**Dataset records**
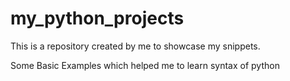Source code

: # my_python_projects
This is a repository created by me to showcase my snippets.

Some Basic Examples which helped me to learn syntax of python
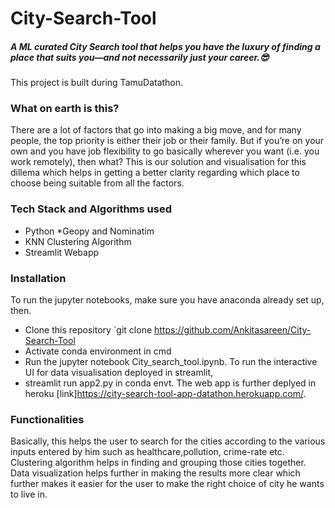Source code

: # City-Search-Tool

##### A ML curated City Search tool that helps you have the luxury of finding a place that suits you—and not necessarily just your career.😎
This project is built during TamuDatathon.
&NewLine;
### What on earth is this?
There are a lot of factors that go into making a big move, and for many people, the top priority is either their job or their family. But if you’re on your own and you have job flexibility to go basically wherever you want (i.e. you work remotely), then what? This is our solution and visualisation for this dillema which helps in getting a better clarity regarding which place to choose being suitable from all the factors.

### Tech Stack and Algorithms used
* Python
*Geopy and Nominatim
* KNN Clustering Algorithm
* Streamlit Webapp


### Installation
To run the jupyter notebooks, make sure you have anaconda already set up, then.
* Clone this repository `git clone https://github.com/Ankitasareen/City-Search-Tool
* Activate conda environment in cmd 
* Run the jupyter notebook City_search_tool.ipynb.
To run the interactive UI for data visualisation deployed in streamlit,
* streamlit run app2.py in conda envt.
The web app is further deplyed in heroku [link]https://city-search-tool-app-datathon.herokuapp.com/.


### Functionalities
Basically, this helps the user to search for the cities according to the various inputs entered by him such as healthcare,pollution, crime-rate etc. Clustering algorithm helps in finding and grouping those cities together. Data visualization helps further in making the results more clear which further makes it easier for the user to make the right choice of city he wants to live in.







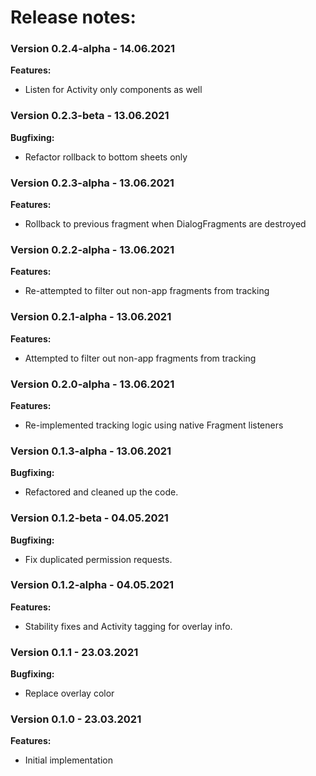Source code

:# Release notes:


### Version 0.2.4-alpha - 14.06.2021

**Features:**

-   Listen for Activity only components as well

### Version 0.2.3-beta - 13.06.2021

**Bugfixing:**

-  Refactor rollback to bottom sheets only 

### Version 0.2.3-alpha - 13.06.2021

**Features:**

-  Rollback to previous fragment when DialogFragments are destroyed


### Version 0.2.2-alpha - 13.06.2021

**Features:**

-  Re-attempted to filter out non-app fragments from tracking

### Version 0.2.1-alpha - 13.06.2021

**Features:**

-  Attempted to filter out non-app fragments from tracking

### Version 0.2.0-alpha - 13.06.2021

**Features:**

-  Re-implemented tracking logic using native Fragment listeners


### Version 0.1.3-alpha - 13.06.2021

**Bugfixing:**

-  Refactored and cleaned up the code.


### Version 0.1.2-beta - 04.05.2021

**Bugfixing:**

- Fix duplicated permission requests.


### Version 0.1.2-alpha - 04.05.2021

**Features:**

-  Stability fixes and Activity tagging for overlay info.


### Version 0.1.1 - 23.03.2021

**Bugfixing:**

- Replace overlay color


### Version 0.1.0 - 23.03.2021

**Features:**

- Initial implementation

**TASK DIRECTIONS**
Output the lines of the data exactly, starting at the first and ending with the line that has "### Version 0.2.4-alpha - 14.06.2021". Pictures are not part of it.

**RESPONSE BOX**
Source code

: # my_python_projects
This is a repository created by me to showcase my snippets.

Some Basic Examples which helped me to learn syntax of python
Source code

: # City-Search-Tool

##### A ML curated City Search tool that helps you have the luxury of finding a place that suits you—and not necessarily just your career.😎
This project is built during TamuDatathon.
&NewLine;
### What on earth is this?
There are a lot of factors that go into making a big move, and for many people, the top priority is either their job or their family. But if you’re on your own and you have job flexibility to go basically wherever you want (i.e. you work remotely), then what? This is our solution and visualisation for this dillema which helps in getting a better clarity regarding which place to choose being suitable from all the factors.

### Tech Stack and Algorithms used
* Python
*Geopy and Nominatim
* KNN Clustering Algorithm
* Streamlit Webapp


### Installation
To run the jupyter notebooks, make sure you have anaconda already set up, then.
* Clone this repository `git clone https://github.com/Ankitasareen/City-Search-Tool
* Activate conda environment in cmd 
* Run the jupyter notebook City_search_tool.ipynb.
To run the interactive UI for data visualisation deployed in streamlit,
* streamlit run app2.py in conda envt.
The web app is further deplyed in heroku [link]https://city-search-tool-app-datathon.herokuapp.com/.


### Functionalities
Basically, this helps the user to search for the cities according to the various inputs entered by him such as healthcare,pollution, crime-rate etc. Clustering algorithm helps in finding and grouping those cities together. Data visualization helps further in making the results more clear which further makes it easier for the user to make the right choice of city he wants to live in.







Source code

:# Release notes:


### Version 0.2.4-alpha - 14.06.2021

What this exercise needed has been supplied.